### WORK INSTRUCTIONS
Copy exactly, please, the lines of the data from its start through the line containing "# (+) registration: user".

─── SOURCE DATA

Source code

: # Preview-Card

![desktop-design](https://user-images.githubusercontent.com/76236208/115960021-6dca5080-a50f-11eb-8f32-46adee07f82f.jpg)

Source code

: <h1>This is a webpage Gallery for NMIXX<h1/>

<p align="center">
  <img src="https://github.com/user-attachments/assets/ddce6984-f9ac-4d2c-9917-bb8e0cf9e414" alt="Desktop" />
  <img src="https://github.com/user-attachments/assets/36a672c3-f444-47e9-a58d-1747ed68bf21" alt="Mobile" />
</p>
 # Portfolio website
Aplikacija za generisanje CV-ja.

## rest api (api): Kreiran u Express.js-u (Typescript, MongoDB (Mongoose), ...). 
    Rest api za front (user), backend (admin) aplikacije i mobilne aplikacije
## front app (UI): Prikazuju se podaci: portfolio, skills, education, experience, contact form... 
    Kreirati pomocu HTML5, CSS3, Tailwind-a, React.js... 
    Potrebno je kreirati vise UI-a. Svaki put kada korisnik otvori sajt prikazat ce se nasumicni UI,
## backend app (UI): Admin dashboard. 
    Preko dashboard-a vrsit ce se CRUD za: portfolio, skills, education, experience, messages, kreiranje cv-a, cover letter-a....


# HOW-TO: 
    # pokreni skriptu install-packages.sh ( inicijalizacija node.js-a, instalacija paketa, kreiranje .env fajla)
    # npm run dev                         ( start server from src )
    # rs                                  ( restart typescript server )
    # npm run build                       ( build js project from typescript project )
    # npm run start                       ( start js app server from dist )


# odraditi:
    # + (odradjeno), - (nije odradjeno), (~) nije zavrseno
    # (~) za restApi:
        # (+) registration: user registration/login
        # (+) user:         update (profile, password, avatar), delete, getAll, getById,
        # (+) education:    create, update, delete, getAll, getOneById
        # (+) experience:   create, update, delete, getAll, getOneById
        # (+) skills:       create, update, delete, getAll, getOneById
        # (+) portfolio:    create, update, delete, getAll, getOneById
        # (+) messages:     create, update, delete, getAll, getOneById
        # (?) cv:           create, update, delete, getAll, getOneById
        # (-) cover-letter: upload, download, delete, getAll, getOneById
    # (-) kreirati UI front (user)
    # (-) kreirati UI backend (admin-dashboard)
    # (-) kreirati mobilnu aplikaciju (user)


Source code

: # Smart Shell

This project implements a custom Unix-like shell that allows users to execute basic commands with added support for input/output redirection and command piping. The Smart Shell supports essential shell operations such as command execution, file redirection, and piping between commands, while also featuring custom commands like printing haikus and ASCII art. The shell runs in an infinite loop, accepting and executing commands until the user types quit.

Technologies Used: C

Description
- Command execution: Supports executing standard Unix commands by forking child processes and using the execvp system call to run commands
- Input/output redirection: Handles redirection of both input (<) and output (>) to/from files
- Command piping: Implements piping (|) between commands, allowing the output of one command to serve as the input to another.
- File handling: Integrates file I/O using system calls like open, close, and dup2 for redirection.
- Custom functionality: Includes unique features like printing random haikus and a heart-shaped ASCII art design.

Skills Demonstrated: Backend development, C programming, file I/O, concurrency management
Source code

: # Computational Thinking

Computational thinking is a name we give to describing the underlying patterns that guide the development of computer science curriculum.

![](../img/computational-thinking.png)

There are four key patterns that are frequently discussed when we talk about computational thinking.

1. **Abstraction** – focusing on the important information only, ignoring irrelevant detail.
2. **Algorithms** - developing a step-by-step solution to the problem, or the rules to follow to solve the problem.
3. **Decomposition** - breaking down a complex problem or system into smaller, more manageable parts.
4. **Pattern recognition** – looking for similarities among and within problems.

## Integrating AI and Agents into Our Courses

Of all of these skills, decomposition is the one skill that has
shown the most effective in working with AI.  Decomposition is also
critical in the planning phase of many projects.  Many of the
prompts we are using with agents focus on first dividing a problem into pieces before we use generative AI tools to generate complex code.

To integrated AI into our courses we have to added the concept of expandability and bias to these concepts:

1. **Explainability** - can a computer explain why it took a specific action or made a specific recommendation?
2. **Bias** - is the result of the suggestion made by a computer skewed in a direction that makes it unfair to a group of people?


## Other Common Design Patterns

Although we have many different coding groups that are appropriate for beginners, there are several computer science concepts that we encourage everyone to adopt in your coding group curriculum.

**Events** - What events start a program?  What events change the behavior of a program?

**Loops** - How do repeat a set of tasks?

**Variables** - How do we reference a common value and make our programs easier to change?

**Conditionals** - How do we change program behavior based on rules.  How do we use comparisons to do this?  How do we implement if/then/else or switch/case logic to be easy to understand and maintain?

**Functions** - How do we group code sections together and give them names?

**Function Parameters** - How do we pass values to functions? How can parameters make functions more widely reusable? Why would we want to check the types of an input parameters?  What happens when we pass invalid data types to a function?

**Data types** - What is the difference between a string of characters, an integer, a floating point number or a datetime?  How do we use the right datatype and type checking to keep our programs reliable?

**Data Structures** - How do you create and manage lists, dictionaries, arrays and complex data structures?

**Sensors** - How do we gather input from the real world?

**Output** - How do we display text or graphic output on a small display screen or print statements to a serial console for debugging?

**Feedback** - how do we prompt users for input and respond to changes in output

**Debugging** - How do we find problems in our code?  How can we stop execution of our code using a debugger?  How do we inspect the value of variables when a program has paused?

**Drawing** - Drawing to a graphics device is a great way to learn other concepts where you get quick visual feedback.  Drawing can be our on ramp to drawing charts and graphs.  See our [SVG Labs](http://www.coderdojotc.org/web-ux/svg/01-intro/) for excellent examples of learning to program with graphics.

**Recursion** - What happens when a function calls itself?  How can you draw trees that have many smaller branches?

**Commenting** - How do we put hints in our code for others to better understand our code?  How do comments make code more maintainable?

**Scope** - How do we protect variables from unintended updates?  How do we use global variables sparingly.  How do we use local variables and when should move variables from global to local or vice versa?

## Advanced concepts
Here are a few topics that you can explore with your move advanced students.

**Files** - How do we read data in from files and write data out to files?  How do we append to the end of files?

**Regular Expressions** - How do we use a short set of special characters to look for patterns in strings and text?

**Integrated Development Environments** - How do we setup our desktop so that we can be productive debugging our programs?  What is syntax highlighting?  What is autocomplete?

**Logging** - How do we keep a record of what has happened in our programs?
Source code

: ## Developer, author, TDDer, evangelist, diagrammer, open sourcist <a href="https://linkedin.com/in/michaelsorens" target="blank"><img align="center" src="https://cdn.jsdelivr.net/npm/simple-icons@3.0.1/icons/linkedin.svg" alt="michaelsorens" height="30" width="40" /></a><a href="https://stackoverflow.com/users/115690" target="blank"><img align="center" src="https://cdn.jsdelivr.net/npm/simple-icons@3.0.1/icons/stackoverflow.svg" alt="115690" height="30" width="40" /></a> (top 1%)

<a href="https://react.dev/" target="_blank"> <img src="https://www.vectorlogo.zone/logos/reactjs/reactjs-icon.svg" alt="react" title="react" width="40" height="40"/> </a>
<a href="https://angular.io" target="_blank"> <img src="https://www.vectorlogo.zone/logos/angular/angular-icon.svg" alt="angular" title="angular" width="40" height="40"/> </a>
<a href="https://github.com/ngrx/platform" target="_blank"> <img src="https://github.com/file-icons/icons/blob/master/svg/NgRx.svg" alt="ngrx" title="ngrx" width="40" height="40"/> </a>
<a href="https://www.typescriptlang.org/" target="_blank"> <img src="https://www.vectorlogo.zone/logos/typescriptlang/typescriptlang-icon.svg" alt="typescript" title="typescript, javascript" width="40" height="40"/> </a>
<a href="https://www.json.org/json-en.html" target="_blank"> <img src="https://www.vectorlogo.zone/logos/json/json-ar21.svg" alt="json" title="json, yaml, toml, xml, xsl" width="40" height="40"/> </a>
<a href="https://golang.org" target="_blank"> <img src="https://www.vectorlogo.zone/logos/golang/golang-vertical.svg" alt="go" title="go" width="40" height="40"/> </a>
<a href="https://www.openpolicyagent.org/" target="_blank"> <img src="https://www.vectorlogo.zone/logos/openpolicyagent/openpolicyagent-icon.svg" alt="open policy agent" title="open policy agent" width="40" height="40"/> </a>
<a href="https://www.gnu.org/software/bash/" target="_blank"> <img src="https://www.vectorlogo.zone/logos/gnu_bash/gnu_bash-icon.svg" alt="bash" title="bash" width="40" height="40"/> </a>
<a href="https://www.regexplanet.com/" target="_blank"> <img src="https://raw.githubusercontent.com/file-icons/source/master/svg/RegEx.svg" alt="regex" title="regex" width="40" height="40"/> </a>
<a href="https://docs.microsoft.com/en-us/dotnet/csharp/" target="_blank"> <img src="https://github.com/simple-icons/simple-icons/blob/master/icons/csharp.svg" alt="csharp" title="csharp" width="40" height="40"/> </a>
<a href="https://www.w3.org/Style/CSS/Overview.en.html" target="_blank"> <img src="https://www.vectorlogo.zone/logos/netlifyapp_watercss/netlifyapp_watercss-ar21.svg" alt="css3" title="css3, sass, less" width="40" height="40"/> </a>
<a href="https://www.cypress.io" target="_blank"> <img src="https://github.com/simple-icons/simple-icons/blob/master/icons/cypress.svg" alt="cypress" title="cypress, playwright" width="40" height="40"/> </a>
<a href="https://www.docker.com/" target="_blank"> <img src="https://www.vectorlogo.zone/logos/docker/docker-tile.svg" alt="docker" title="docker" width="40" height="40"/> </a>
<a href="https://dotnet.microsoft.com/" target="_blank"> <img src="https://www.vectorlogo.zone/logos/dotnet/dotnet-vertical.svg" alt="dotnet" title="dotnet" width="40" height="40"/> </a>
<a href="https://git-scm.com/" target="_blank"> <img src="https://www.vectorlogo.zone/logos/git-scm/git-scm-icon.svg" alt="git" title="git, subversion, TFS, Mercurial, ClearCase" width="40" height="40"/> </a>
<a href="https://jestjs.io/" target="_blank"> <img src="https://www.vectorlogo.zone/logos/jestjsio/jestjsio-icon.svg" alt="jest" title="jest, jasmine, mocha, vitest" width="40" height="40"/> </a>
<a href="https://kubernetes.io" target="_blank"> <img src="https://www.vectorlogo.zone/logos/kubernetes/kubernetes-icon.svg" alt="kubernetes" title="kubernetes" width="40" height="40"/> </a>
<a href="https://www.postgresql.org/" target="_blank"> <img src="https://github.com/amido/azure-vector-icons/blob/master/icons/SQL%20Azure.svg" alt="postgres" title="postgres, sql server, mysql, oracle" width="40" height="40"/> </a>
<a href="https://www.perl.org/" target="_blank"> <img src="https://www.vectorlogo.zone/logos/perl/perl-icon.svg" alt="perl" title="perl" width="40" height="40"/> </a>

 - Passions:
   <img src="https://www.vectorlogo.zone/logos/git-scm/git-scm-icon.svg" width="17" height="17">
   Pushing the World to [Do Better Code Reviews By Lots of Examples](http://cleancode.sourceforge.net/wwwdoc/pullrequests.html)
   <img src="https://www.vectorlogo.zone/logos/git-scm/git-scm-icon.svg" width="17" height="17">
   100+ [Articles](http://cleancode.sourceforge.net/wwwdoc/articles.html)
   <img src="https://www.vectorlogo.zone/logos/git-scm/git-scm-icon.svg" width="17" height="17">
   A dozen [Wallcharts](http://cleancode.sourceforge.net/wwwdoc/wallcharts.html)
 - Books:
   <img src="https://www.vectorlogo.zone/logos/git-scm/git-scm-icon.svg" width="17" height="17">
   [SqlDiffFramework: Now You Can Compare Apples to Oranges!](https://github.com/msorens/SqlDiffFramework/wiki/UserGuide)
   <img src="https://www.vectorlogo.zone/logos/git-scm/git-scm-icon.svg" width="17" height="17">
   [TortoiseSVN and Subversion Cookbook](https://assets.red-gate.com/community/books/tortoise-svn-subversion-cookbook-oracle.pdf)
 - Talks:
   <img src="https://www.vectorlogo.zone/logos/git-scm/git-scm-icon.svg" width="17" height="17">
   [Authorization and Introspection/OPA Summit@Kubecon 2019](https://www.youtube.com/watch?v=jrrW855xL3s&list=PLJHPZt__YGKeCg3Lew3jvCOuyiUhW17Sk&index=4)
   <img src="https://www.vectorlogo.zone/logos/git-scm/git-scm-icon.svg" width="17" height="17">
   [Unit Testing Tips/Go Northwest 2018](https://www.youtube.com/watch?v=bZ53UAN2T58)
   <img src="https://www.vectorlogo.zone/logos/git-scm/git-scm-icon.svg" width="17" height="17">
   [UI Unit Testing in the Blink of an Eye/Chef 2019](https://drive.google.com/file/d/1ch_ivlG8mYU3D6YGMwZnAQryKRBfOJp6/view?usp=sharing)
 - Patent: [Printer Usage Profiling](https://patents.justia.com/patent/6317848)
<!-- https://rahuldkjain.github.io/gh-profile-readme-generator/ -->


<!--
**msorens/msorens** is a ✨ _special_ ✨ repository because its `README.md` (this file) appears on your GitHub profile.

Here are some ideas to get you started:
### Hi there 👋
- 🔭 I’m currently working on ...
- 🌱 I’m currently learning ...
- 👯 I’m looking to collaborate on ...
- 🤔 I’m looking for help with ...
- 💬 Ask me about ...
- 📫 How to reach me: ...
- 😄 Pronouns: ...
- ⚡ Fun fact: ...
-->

──────

### SOLUTION TO THIS PROBLEM
Source code

: # Preview-Card

![desktop-design](https://user-images.githubusercontent.com/76236208/115960021-6dca5080-a50f-11eb-8f32-46adee07f82f.jpg)

Source code

: <h1>This is a webpage Gallery for NMIXX<h1/>

<p align="center">
  <img src="https://github.com/user-attachments/assets/ddce6984-f9ac-4d2c-9917-bb8e0cf9e414" alt="Desktop" />
  <img src="https://github.com/user-attachments/assets/36a672c3-f444-47e9-a58d-1747ed68bf21" alt="Mobile" />
</p>
 # Portfolio website
Aplikacija za generisanje CV-ja.

## rest api (api): Kreiran u Express.js-u (Typescript, MongoDB (Mongoose), ...). 
    Rest api za front (user), backend (admin) aplikacije i mobilne aplikacije
## front app (UI): Prikazuju se podaci: portfolio, skills, education, experience, contact form... 
    Kreirati pomocu HTML5, CSS3, Tailwind-a, React.js... 
    Potrebno je kreirati vise UI-a. Svaki put kada korisnik otvori sajt prikazat ce se nasumicni UI,
## backend app (UI): Admin dashboard. 
    Preko dashboard-a vrsit ce se CRUD za: portfolio, skills, education, experience, messages, kreiranje cv-a, cover letter-a....


# HOW-TO: 
    # pokreni skriptu install-packages.sh ( inicijalizacija node.js-a, instalacija paketa, kreiranje .env fajla)
    # npm run dev                         ( start server from src )
    # rs                                  ( restart typescript server )
    # npm run build                       ( build js project from typescript project )
    # npm run start                       ( start js app server from dist )


# odraditi:
    # + (odradjeno), - (nije odradjeno), (~) nije zavrseno
    # (~) za restApi:
        # (+) registration: user registration/login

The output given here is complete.